§ Work task
Look for the string "Development" in the material below. Copy every line where you find it.
*** Block opens ***
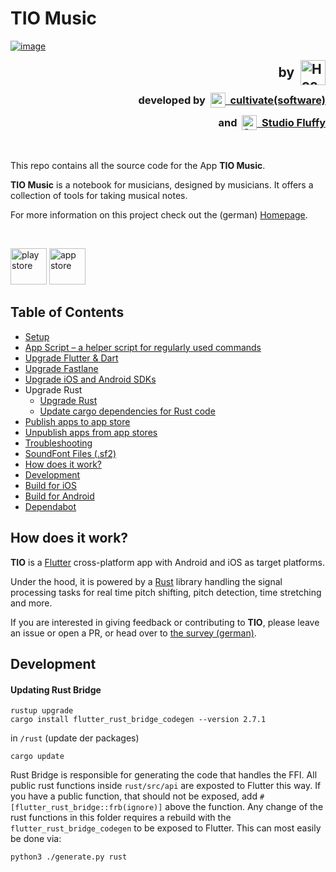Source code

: # TIO Music

[![image](https://www.hfm-nuernberg.de/fileadmin/_processed_/2/1/csm_RELEVEL_TIO_Music_App_3125e78a17.webp)](https://www.hfm-nuernberg.de/forschung-innovation/relevel/tio-music)

<h2 style='display: flex; justify-content: end; align-items: center; margin: 0'>
  by
  &nbsp;
  <a href="https://www.hfm-nuernberg.de/">
    <img
        src="https://www.hfm-nuernberg.de/typo3conf/ext/threeme/Resources/Public/Images/Logo/HFM-Logo.svg"
        alt="Hochschule für Musik Nürnberg"
        height="40px" />
  </a>
</h2>

<h3 style='display: flex; justify-content: end; align-items: center; margin: 12px 0;'>
  developed by
  &nbsp; 
  <a href="https://cultivate.software" style='display: flex; align-items: center;'>
    <img
        src="https://cultivate.software/wp-content/uploads/2022/11/icon-primary-transparent_500.png" 
        alt="cultivate GmbH"
        height="24px"
    />
    &nbsp;
    cultivate(software)
  </a>
</h3>

<h3 style='display: flex; justify-content: end; align-items: center; margin: 12px 0 48px;'>
  and
  &nbsp;
  <a href="https://studiofluffy.de/" style='display: flex; align-items: center;'>
    <img
        src="https://i0.wp.com/studiofluffy.de/wp-content/uploads/2022/11/fluffy-logo-o.png?fit=200%2C200&ssl=1" 
        alt="Studio Fluffy"
        height="24px"
    />
    &nbsp;
    Studio Fluffy
  </a>
</h3>

This repo contains all the source code for the App **TIO Music**.

**TIO Music** is a notebook for musicians, designed by musicians. It offers a collection of tools for taking musical notes.

For more information on this project check out the (german) [Homepage](https://www.hfm-nuernberg.de/forschung-innovation/relevel/tio-music).

<br/>

[<img src="https://github.com/user-attachments/assets/d36e9c5a-84cf-4e23-a5b0-a30f45bf6a06" alt="play store" height="58px"/>](https://play.google.com/store/apps/details?id=com.studiofluffy.tonica)
[<img src="https://github.com/user-attachments/assets/5be14e4f-078e-4ea4-b560-56b3be98d72f" alt="app store" height="58px"/>](https://apps.apple.com/us/app/tio-music/id6477820301?ign-itscg=30200&ign-itsct=apps_box_link)

## Table of Contents

- [Setup](docs/setup.md)
- [App Script – a helper script for regularly used commands](docs/app-script.md)
- [Upgrade Flutter & Dart](docs/upgrade-flutter-dart.md)
- [Upgrade Fastlane](docs/upgrade-fastlane.md)
- [Upgrade iOS and Android SDKs](docs/upgrade-ios-android-sdks.md)
- Upgrade Rust
  - [Upgrade Rust](docs/update-rust.md)
  - [Update cargo dependencies for Rust code](docs/update-rust-dependencies.md)
- [Publish apps to app store](docs/publish-apps-to-app-stores.md)
- [Unpublish apps from app stores](docs/unpublish-apps-from-app-stores.md)
- [Troubleshooting](docs/troubleshooting.md)
- [SoundFont Files (.sf2)](docs/soundfont.md)
- [How does it work?](#how-does-it-work)
- [Development](#development)
- [Build for iOS](#build-for-ios)
- [Build for Android](#build-for-android)
- [Dependabot](docs/dependabot.md)

## How does it work?

**TIO** is a [Flutter](https://flutter.dev/) cross-platform app with Android and iOS as target platforms.

Under the hood, it is powered by a [Rust](https://www.rust-lang.org/) library handling the signal processing tasks for real time pitch shifting, pitch detection, time stretching and more.

If you are interested in giving feedback or contributing to **TIO**, please leave an issue or open a PR, or head over to [the survey (german)](https://cloud9.evasys.de/hfmn/online.php?p=Q2TYV).

## Development

#### Updating Rust Bridge

```
rustup upgrade
cargo install flutter_rust_bridge_codegen --version 2.7.1
```

in `/rust` (update der packages)

```
cargo update
```

Rust Bridge is responsible for generating the code that handles the FFI. All public rust functions inside `rust/src/api` are exposted to Flutter this way. If you have a public function, that should not be exposed, add `#[flutter_rust_bridge::frb(ignore)]` above the function. Any change of the rust functions in this folder requires a rebuild with the `flutter_rust_bridge_codegen` to be exposed to Flutter. This can most easily be done via:

```
python3 ./generate.py rust
```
*** Block closes ***
§ Result below
- [Development](#development)
## Development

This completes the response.